_Task details_
Omit all pictures and give the records below again exactly as written.

(Supplied material Opens)

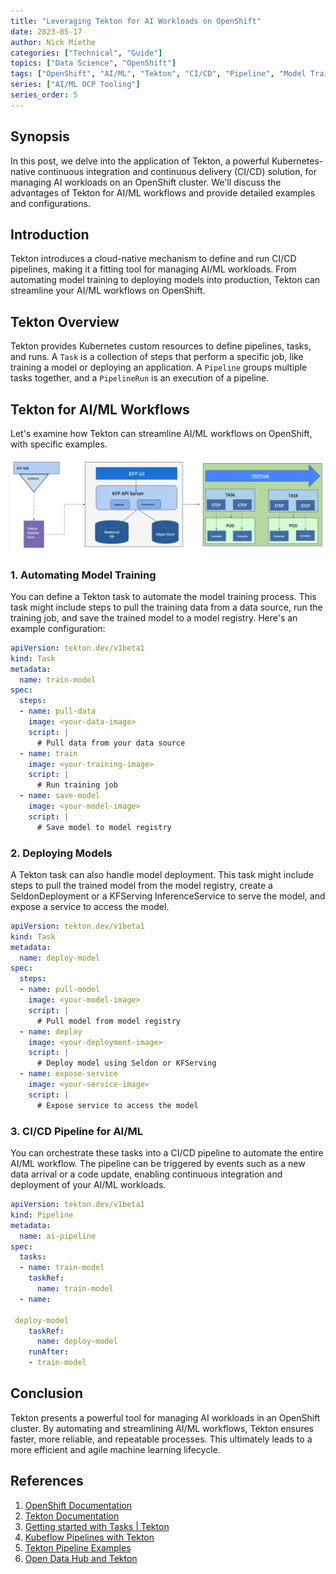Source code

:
 ```yaml
---
title: "Leveraging Tekton for AI Workloads on OpenShift"
date: 2023-05-17
author: Nick Miethe
categories: ["Technical", "Guide"]
topics: ["Data Science", "OpenShift"]
tags: ["OpenShift", "AI/ML", "Tekton", "CI/CD", "Pipeline", "Model Training"]
series: ["AI/ML OCP Tooling"]
series_order: 5
---
```


## Synopsis

In this post, we delve into the application of Tekton, a powerful Kubernetes-native continuous integration and continuous delivery (CI/CD) solution, for managing AI workloads on an OpenShift cluster. We'll discuss the advantages of Tekton for AI/ML workflows and provide detailed examples and configurations.

## Introduction

Tekton introduces a cloud-native mechanism to define and run CI/CD pipelines, making it a fitting tool for managing AI/ML workloads. From automating model training to deploying models into production, Tekton can streamline your AI/ML workflows on OpenShift.

## Tekton Overview

Tekton provides Kubernetes custom resources to define pipelines, tasks, and runs. A `Task` is a collection of steps that perform a specific job, like training a model or deploying an application. A `Pipeline` groups multiple tasks together, and a `PipelineRun` is an execution of a pipeline.

## Tekton for AI/ML Workflows

Let's examine how Tekton can streamline AI/ML workflows on OpenShift, with specific examples.

![](kfp-tekton.png)

### 1. Automating Model Training

You can define a Tekton task to automate the model training process. This task might include steps to pull the training data from a data source, run the training job, and save the trained model to a model registry. Here's an example configuration:

```yaml
apiVersion: tekton.dev/v1beta1
kind: Task
metadata:
  name: train-model
spec:
  steps:
  - name: pull-data
    image: <your-data-image>
    script: |
      # Pull data from your data source
  - name: train
    image: <your-training-image>
    script: |
      # Run training job
  - name: save-model
    image: <your-model-image>
    script: |
      # Save model to model registry
```

### 2. Deploying Models

A Tekton task can also handle model deployment. This task might include steps to pull the trained model from the model registry, create a SeldonDeployment or a KFServing InferenceService to serve the model, and expose a service to access the model.

```yaml
apiVersion: tekton.dev/v1beta1
kind: Task
metadata:
  name: deploy-model
spec:
  steps:
  - name: pull-model
    image: <your-model-image>
    script: |
      # Pull model from model registry
  - name: deploy
    image: <your-deployment-image>
    script: |
      # Deploy model using Seldon or KFServing
  - name: expose-service
    image: <your-service-image>
    script: |
      # Expose service to access the model
```

### 3. CI/CD Pipeline for AI/ML

You can orchestrate these tasks into a CI/CD pipeline to automate the entire AI/ML workflow. The pipeline can be triggered by events such as a new data arrival or a code update, enabling continuous integration and deployment of your AI/ML workloads.

```yaml
apiVersion: tekton.dev/v1beta1
kind: Pipeline
metadata:
  name: ai-pipeline
spec:
  tasks:
  - name: train-model
    taskRef:
      name: train-model
  - name:

 deploy-model
    taskRef:
      name: deploy-model
    runAfter:
    - train-model
```

## Conclusion

Tekton presents a powerful tool for managing AI workloads in an OpenShift cluster. By automating and streamlining AI/ML workflows, Tekton ensures faster, more reliable, and repeatable processes. This ultimately leads to a more efficient and agile machine learning lifecycle.

## References

1. [OpenShift Documentation](https://docs.openshift.com/)
2. [Tekton Documentation](https://tekton.dev/docs/)
3. [Getting started with Tasks | Tekton](https://tekton.dev/docs/getting-started/tasks/)
4. [Kubeflow Pipelines with Tekton](https://github.com/kubeflow/kfp-tekton)
5. [Tekton Pipeline Examples](https://github.com/tektoncd/pipeline/tree/master/examples)
6. [Open Data Hub and Tekton](https://opendatahub.io/docs/advanced/tekton/overview.html)
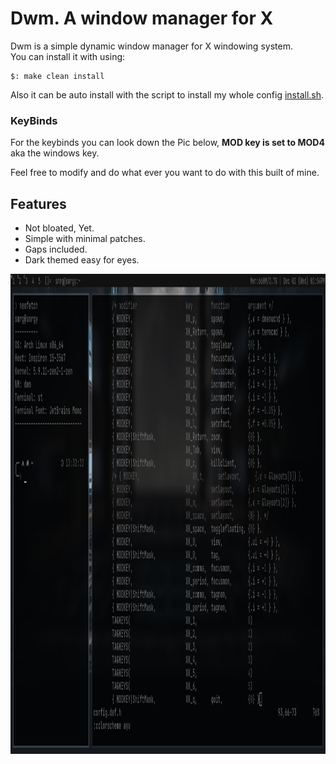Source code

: # Dwm. A window manager for X

<p> Dwm is a simple dynamic window manager for X windowing system. <br>
You can install it with using:

```shell
$: make clean install
```

Also it can be auto install with the script to install my whole config [install.sh](https://github.com/AvishekPD/AvishekPD/blob/main/install.sh). <br> 

### KeyBinds 
For the keybinds you can look down the Pic below, 
<b>MOD key is set to MOD4</b> aka the windows key.

Feel free to modify and do what ever you want to do with this built of mine.

## Features 
- Not bloated, Yet.
- Simple with minimal patches.
- Gaps included.
- Dark themed easy for eyes.

<p alight="center">
	<img width="1366"
	height="768'
	alt="preview"
	src="./preview.jpg">
</p>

(Supplied material Closes)

_Answer_
Source code

:
 ```yaml
---
title: "Leveraging Tekton for AI Workloads on OpenShift"
date: 2023-05-17
author: Nick Miethe
categories: ["Technical", "Guide"]
topics: ["Data Science", "OpenShift"]
tags: ["OpenShift", "AI/ML", "Tekton", "CI/CD", "Pipeline", "Model Training"]
series: ["AI/ML OCP Tooling"]
series_order: 5
---
```


## Synopsis

In this post, we delve into the application of Tekton, a powerful Kubernetes-native continuous integration and continuous delivery (CI/CD) solution, for managing AI workloads on an OpenShift cluster. We'll discuss the advantages of Tekton for AI/ML workflows and provide detailed examples and configurations.

## Introduction

Tekton introduces a cloud-native mechanism to define and run CI/CD pipelines, making it a fitting tool for managing AI/ML workloads. From automating model training to deploying models into production, Tekton can streamline your AI/ML workflows on OpenShift.

## Tekton Overview

Tekton provides Kubernetes custom resources to define pipelines, tasks, and runs. A `Task` is a collection of steps that perform a specific job, like training a model or deploying an application. A `Pipeline` groups multiple tasks together, and a `PipelineRun` is an execution of a pipeline.

## Tekton for AI/ML Workflows

Let's examine how Tekton can streamline AI/ML workflows on OpenShift, with specific examples.

![](kfp-tekton.png)

### 1. Automating Model Training

You can define a Tekton task to automate the model training process. This task might include steps to pull the training data from a data source, run the training job, and save the trained model to a model registry. Here's an example configuration:

```yaml
apiVersion: tekton.dev/v1beta1
kind: Task
metadata:
  name: train-model
spec:
  steps:
  - name: pull-data
    image: <your-data-image>
    script: |
      # Pull data from your data source
  - name: train
    image: <your-training-image>
    script: |
      # Run training job
  - name: save-model
    image: <your-model-image>
    script: |
      # Save model to model registry
```

### 2. Deploying Models

A Tekton task can also handle model deployment. This task might include steps to pull the trained model from the model registry, create a SeldonDeployment or a KFServing InferenceService to serve the model, and expose a service to access the model.

```yaml
apiVersion: tekton.dev/v1beta1
kind: Task
metadata:
  name: deploy-model
spec:
  steps:
  - name: pull-model
    image: <your-model-image>
    script: |
      # Pull model from model registry
  - name: deploy
    image: <your-deployment-image>
    script: |
      # Deploy model using Seldon or KFServing
  - name: expose-service
    image: <your-service-image>
    script: |
      # Expose service to access the model
```

### 3. CI/CD Pipeline for AI/ML

You can orchestrate these tasks into a CI/CD pipeline to automate the entire AI/ML workflow. The pipeline can be triggered by events such as a new data arrival or a code update, enabling continuous integration and deployment of your AI/ML workloads.

```yaml
apiVersion: tekton.dev/v1beta1
kind: Pipeline
metadata:
  name: ai-pipeline
spec:
  tasks:
  - name: train-model
    taskRef:
      name: train-model
  - name:

 deploy-model
    taskRef:
      name: deploy-model
    runAfter:
    - train-model
```

## Conclusion

Tekton presents a powerful tool for managing AI workloads in an OpenShift cluster. By automating and streamlining AI/ML workflows, Tekton ensures faster, more reliable, and repeatable processes. This ultimately leads to a more efficient and agile machine learning lifecycle.

## References

1. [OpenShift Documentation](https://docs.openshift.com/)
2. [Tekton Documentation](https://tekton.dev/docs/)
3. [Getting started with Tasks | Tekton](https://tekton.dev/docs/getting-started/tasks/)
4. [Kubeflow Pipelines with Tekton](https://github.com/kubeflow/kfp-tekton)
5. [Tekton Pipeline Examples](https://github.com/tektoncd/pipeline/tree/master/examples)
6. [Open Data Hub and Tekton](https://opendatahub.io/docs/advanced/tekton/overview.html)
Source code

: # Dwm. A window manager for X

<p> Dwm is a simple dynamic window manager for X windowing system. <br>
You can install it with using:

```shell
$: make clean install
```

Also it can be auto install with the script to install my whole config [install.sh](https://github.com/AvishekPD/AvishekPD/blob/main/install.sh). <br> 

### KeyBinds 
For the keybinds you can look down the Pic below, 
<b>MOD key is set to MOD4</b> aka the windows key.

Feel free to modify and do what ever you want to do with this built of mine.

## Features 
- Not bloated, Yet.
- Simple with minimal patches.
- Gaps included.
- Dark themed easy for eyes.

<p alight="center">
	<img width="1366"
	height="768'
	alt="preview"
	src="./preview.jpg">
</p>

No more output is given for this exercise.